Since you can't land with much gas in the tank, some pilots had to dump their fuel over the ocean. This wasted fuel and incurred extra fuel costs, not to mention the environmental impact. So, here, a small problem was actually large. That’s why understanding how work processes in an IT organization tie into a particular business. That understanding provides great value—financial value in this case.
Considering Vision and Expanding Coverage
Applications have become increasingly complex. The tooling—whether it's capacity or workload automation, or performance or transaction monitoring—needs to accommodate all forms and aspects of all applications, wherever they exist.
So, how do you best address a specific type of problem, taking into account the complexity of the infrastructure? One way is to recognize and understand the vision a particular vendor has with the tools that are available. Is it a set of products that are somehow integrated to provide the appearance of broad or enterprisewide coverage? Or, is there a vision with products that let you join into a cross-platform initiative with the understanding that the vendor can carry that strategy forward over time, even as technology changes? It’s important to look at deliveries of features and functions and how a particular solution set and product fit into the vision of the technology.
Because the processes, applications, and business services flow across platforms, the tools should facilitate as much coverage across those stacks as possible. It’s not necessary to provide deep knowledge, but for the purposes of working across platforms, breadth of coverage should be considered first.

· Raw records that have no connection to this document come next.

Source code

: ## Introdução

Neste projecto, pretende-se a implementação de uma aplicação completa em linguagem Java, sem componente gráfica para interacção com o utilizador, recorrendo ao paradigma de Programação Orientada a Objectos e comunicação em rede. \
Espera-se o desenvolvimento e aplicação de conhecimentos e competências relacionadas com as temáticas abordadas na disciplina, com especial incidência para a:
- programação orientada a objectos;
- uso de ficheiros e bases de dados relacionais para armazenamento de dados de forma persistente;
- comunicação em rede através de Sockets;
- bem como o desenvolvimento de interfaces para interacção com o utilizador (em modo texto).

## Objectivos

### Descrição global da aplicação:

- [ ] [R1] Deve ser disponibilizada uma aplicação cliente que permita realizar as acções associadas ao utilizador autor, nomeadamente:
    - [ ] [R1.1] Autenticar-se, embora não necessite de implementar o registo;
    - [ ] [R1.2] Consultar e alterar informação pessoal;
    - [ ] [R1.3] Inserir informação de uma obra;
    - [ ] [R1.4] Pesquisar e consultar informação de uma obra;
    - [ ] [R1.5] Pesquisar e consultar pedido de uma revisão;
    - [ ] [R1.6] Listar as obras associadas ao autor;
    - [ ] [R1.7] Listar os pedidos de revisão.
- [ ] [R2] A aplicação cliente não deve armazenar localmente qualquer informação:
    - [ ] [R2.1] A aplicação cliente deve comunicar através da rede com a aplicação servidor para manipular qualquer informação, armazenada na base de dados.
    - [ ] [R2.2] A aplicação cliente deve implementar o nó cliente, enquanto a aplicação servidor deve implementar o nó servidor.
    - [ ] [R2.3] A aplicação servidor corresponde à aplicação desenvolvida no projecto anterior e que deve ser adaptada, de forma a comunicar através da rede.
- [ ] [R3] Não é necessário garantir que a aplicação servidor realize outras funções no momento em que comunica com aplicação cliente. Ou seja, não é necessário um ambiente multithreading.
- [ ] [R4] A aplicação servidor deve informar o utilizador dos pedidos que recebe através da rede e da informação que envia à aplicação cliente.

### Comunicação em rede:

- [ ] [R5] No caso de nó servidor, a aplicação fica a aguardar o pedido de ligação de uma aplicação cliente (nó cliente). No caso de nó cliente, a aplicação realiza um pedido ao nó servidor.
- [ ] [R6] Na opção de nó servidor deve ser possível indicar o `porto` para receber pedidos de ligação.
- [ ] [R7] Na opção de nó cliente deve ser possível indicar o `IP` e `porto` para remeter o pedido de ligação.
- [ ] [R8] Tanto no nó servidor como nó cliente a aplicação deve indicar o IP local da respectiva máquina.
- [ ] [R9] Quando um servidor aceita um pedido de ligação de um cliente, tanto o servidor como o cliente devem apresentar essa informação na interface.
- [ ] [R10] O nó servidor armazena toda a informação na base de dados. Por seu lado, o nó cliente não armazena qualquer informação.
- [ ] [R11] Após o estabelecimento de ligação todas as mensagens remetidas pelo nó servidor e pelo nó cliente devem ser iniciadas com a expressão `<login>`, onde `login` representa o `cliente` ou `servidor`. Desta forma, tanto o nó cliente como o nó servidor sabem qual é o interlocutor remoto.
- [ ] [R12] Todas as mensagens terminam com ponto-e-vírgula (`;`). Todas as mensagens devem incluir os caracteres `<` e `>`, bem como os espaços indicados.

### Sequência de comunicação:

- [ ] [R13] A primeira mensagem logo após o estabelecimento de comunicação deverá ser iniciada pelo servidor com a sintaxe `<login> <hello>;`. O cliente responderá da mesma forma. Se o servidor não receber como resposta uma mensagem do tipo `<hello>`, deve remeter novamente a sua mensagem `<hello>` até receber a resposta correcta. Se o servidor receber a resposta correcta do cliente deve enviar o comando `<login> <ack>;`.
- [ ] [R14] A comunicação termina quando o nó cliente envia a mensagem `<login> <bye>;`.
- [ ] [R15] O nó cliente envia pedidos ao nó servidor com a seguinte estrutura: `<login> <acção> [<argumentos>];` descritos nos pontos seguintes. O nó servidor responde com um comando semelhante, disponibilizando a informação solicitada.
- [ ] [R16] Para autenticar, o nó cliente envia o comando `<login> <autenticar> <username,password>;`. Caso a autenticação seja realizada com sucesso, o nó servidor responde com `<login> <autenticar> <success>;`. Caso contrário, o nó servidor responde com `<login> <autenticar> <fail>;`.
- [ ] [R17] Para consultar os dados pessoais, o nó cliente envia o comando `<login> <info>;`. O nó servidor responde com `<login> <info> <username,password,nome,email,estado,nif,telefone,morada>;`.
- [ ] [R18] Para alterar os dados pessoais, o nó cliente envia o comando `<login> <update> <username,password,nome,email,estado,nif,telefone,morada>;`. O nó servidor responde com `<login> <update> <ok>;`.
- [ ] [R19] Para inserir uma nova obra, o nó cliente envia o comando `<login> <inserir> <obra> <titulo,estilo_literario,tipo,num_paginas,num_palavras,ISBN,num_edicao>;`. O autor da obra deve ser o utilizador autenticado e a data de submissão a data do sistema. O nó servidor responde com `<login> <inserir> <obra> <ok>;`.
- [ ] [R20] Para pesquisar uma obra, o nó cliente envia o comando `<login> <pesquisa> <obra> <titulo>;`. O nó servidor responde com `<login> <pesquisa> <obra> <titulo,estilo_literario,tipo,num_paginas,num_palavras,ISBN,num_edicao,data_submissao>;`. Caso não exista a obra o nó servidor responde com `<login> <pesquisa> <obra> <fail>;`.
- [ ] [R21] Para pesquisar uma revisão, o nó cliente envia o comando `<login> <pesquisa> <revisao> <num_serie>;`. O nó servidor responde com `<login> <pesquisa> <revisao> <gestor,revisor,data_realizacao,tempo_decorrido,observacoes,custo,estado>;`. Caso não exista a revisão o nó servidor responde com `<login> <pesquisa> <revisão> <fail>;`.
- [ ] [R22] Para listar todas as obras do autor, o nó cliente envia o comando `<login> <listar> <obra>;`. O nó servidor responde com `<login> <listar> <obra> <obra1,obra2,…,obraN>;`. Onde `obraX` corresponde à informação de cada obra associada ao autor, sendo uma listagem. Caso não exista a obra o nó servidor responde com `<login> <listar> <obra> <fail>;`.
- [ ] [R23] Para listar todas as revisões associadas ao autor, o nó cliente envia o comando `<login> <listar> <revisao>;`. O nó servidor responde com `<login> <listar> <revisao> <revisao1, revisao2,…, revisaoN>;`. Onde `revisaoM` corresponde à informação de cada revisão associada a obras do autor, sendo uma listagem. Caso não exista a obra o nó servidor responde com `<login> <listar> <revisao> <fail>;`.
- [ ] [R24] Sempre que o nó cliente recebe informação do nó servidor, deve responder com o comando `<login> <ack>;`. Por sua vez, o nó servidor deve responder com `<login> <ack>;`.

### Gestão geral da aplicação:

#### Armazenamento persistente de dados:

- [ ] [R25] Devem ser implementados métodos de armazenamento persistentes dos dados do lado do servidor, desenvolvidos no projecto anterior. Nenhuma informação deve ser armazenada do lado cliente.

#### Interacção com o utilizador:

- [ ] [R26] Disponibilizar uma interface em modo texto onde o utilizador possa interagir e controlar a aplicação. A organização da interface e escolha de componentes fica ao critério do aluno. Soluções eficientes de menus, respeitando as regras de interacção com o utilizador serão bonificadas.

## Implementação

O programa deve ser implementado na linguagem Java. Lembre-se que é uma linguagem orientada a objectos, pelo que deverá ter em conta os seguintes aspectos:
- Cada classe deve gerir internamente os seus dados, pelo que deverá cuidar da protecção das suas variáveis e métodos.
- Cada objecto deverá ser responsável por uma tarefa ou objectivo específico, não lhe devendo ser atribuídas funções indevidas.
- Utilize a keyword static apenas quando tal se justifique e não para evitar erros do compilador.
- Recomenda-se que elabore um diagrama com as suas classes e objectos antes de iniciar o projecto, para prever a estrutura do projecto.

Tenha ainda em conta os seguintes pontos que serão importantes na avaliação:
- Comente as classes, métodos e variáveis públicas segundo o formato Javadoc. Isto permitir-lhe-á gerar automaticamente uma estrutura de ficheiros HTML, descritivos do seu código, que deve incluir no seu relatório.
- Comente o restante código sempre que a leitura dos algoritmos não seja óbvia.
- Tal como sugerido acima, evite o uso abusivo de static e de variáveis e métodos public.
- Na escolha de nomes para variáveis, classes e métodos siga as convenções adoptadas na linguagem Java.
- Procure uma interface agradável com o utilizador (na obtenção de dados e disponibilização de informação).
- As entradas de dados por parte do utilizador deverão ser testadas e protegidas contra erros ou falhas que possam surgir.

The tools should also offer an agnostic view of IT as it relates to the business. If you examine capabilities provided based on business service management, the tools should provide a top-end or high-level view of access to knowledge and understanding about the behavior of business services or applications as they exist in the infrastructure. The underlying technologies and the IT infrastructure are aspects of IT operations that require support. The vendor should focus on management as a platform itself.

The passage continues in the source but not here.